> [RECORD SET]:

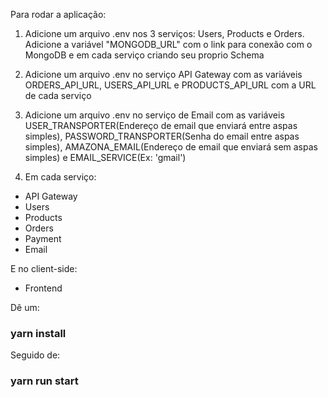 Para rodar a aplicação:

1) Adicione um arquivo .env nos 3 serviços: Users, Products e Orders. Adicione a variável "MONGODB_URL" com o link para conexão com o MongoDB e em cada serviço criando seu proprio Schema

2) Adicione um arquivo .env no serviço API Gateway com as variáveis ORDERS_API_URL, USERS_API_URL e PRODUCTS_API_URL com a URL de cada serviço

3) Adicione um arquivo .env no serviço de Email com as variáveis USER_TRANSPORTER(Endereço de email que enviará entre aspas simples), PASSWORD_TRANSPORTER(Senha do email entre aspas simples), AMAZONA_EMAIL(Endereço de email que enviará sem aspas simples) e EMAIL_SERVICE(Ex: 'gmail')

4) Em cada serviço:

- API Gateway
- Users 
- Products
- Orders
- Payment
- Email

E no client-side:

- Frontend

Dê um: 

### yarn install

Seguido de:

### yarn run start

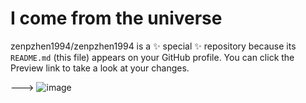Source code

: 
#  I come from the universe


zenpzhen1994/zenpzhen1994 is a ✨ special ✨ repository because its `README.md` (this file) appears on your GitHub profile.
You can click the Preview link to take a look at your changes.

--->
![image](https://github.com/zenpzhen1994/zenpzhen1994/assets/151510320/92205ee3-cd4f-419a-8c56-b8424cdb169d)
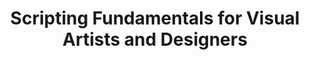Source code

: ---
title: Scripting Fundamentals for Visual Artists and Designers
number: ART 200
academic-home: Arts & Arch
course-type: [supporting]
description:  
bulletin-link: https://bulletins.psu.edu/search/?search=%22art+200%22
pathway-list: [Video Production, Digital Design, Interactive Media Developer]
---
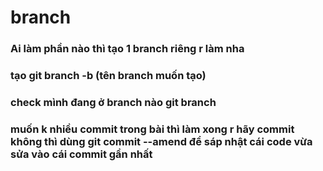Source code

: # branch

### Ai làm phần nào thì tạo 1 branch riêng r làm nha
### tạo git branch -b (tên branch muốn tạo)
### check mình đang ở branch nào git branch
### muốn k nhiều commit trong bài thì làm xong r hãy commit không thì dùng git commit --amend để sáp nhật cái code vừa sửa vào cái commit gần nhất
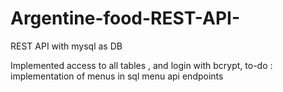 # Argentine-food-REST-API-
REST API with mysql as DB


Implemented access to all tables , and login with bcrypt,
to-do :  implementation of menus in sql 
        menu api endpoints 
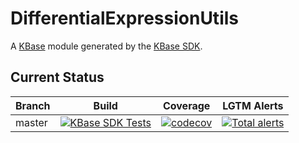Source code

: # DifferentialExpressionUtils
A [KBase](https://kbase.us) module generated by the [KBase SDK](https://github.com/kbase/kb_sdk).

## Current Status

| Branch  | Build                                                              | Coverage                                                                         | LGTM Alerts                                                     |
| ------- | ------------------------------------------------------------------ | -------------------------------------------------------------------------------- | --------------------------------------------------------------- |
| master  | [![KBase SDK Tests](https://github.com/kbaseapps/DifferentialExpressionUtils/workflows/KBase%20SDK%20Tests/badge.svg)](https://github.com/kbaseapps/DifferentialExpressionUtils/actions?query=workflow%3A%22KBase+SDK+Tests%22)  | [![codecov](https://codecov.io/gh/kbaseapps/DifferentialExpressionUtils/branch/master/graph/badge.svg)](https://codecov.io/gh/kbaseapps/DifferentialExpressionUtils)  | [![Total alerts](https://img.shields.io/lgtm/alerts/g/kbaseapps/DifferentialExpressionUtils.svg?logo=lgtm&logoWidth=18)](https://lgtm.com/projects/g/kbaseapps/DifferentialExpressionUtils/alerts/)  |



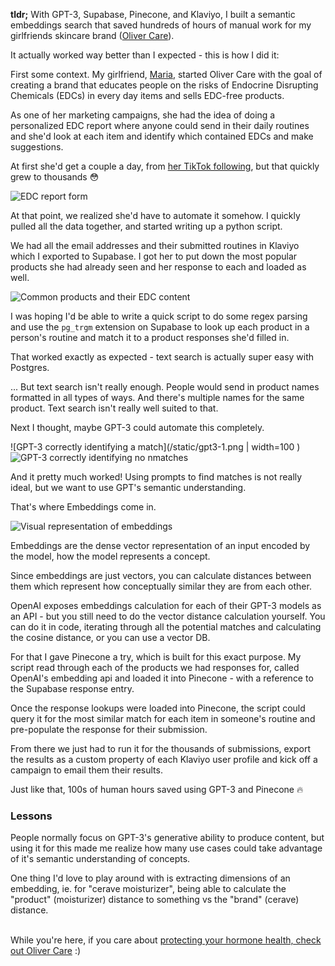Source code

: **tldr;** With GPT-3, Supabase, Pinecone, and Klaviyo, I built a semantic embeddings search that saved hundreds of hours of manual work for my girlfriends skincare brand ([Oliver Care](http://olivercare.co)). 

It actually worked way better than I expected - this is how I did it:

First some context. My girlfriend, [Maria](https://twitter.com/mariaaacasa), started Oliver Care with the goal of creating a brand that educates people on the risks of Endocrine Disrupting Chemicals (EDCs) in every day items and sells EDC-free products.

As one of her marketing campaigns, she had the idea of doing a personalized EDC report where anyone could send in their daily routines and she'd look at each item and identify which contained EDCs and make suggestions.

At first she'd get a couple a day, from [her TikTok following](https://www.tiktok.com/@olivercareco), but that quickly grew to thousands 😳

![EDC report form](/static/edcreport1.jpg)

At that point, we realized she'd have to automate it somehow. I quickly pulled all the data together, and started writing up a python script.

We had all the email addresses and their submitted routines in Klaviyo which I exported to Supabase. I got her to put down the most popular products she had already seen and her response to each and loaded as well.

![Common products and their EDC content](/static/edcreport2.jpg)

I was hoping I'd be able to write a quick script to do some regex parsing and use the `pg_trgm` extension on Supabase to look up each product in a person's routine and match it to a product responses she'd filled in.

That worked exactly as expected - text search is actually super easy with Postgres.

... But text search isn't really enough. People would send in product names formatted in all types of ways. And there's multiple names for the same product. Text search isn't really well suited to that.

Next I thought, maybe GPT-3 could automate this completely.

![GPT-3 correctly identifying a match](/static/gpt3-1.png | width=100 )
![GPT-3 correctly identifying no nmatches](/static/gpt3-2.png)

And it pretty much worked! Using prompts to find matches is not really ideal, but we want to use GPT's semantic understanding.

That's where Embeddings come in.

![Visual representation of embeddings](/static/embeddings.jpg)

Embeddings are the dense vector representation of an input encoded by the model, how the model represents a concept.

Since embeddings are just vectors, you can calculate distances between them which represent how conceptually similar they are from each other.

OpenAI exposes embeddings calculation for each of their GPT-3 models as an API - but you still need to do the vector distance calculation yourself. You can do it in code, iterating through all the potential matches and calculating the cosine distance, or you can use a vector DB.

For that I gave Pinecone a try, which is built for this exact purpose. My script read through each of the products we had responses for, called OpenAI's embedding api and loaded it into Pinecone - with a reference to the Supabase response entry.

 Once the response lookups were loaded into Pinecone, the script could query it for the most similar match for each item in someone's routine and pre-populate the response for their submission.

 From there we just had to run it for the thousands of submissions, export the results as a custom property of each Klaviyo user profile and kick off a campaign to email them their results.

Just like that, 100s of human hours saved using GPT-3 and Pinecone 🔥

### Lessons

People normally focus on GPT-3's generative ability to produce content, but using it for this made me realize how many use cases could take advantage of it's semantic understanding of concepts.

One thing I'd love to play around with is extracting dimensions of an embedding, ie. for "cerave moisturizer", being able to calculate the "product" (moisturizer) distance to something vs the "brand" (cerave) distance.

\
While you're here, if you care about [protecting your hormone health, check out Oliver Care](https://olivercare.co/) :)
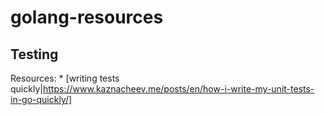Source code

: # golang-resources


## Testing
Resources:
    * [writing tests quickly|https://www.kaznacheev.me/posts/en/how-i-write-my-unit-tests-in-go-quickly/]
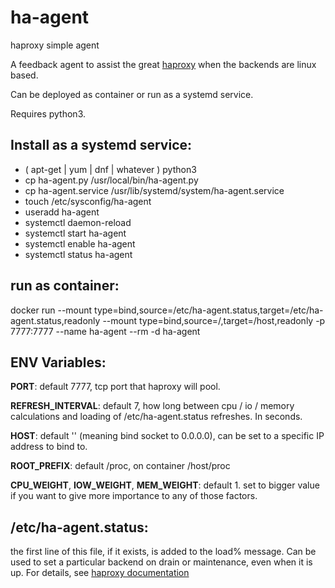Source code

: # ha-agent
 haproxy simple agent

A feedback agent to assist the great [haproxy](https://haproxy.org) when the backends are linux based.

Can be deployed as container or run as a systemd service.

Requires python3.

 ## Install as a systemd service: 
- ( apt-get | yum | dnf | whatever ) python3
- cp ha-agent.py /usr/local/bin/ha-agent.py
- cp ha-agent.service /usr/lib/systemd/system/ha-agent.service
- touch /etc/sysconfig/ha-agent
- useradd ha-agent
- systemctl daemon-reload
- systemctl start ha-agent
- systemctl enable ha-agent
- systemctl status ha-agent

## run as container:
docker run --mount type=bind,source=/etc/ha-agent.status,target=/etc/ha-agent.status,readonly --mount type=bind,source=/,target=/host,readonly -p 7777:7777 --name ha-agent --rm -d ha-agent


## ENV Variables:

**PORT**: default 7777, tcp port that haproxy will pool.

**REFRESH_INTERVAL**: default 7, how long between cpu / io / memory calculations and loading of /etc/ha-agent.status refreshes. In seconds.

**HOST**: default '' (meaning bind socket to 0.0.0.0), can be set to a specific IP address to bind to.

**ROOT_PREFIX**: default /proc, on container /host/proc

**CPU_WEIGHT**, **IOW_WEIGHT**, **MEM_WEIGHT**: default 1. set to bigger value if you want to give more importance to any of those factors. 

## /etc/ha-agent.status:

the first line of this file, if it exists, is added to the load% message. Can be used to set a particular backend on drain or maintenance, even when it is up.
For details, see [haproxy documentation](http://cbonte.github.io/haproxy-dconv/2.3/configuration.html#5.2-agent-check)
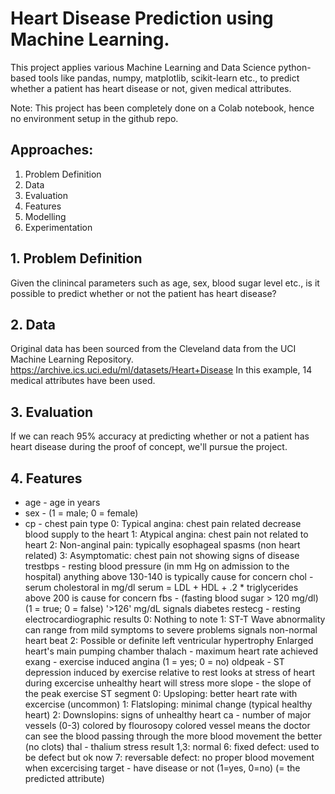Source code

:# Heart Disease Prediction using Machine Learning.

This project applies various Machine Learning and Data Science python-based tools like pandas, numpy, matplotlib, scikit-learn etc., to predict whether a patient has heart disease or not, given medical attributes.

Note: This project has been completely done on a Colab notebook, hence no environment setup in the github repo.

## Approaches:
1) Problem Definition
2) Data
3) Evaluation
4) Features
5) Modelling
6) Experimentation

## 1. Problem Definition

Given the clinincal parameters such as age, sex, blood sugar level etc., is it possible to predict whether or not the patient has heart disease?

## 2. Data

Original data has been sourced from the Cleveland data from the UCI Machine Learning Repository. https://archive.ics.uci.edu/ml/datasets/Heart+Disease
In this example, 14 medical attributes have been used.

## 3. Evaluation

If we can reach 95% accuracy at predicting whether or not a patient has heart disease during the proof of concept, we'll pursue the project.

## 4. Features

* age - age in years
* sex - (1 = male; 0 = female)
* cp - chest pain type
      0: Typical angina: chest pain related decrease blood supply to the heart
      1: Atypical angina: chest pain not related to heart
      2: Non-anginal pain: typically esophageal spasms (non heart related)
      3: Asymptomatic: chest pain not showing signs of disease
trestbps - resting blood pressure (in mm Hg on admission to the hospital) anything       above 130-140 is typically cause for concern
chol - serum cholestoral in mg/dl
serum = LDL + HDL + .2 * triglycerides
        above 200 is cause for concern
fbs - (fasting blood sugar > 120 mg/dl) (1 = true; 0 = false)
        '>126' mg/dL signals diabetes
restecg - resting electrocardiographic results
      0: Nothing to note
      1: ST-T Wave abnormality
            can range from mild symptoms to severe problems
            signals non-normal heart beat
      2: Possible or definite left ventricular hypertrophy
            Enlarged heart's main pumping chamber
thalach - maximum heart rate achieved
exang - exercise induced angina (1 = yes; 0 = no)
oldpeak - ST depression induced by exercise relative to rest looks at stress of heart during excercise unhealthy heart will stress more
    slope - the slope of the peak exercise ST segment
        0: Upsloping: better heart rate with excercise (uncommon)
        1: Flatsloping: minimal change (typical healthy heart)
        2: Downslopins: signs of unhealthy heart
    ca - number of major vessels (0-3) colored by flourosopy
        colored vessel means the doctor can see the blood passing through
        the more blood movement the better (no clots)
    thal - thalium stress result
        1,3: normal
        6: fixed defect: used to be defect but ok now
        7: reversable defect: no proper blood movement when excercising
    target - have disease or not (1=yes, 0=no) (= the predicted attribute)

> [EXERCISE]: Exactly reproduce the lines that run from the line with "0: Typical angina: chest" through the last line of the records, inclusive.

> [EXERCISE SOLUTION]:
      0: Typical angina: chest pain related decrease blood supply to the heart
      1: Atypical angina: chest pain not related to heart
      2: Non-anginal pain: typically esophageal spasms (non heart related)
      3: Asymptomatic: chest pain not showing signs of disease
trestbps - resting blood pressure (in mm Hg on admission to the hospital) anything       above 130-140 is typically cause for concern
chol - serum cholestoral in mg/dl
serum = LDL + HDL + .2 * triglycerides
        above 200 is cause for concern
fbs - (fasting blood sugar > 120 mg/dl) (1 = true; 0 = false)
        '>126' mg/dL signals diabetes
restecg - resting electrocardiographic results
      0: Nothing to note
      1: ST-T Wave abnormality
            can range from mild symptoms to severe problems
            signals non-normal heart beat
      2: Possible or definite left ventricular hypertrophy
            Enlarged heart's main pumping chamber
thalach - maximum heart rate achieved
exang - exercise induced angina (1 = yes; 0 = no)
oldpeak - ST depression induced by exercise relative to rest looks at stress of heart during excercise unhealthy heart will stress more
    slope - the slope of the peak exercise ST segment
        0: Upsloping: better heart rate with excercise (uncommon)
        1: Flatsloping: minimal change (typical healthy heart)
        2: Downslopins: signs of unhealthy heart
    ca - number of major vessels (0-3) colored by flourosopy
        colored vessel means the doctor can see the blood passing through
        the more blood movement the better (no clots)
    thal - thalium stress result
        1,3: normal
        6: fixed defect: used to be defect but ok now
        7: reversable defect: no proper blood movement when excercising
    target - have disease or not (1=yes, 0=no) (= the predicted attribute)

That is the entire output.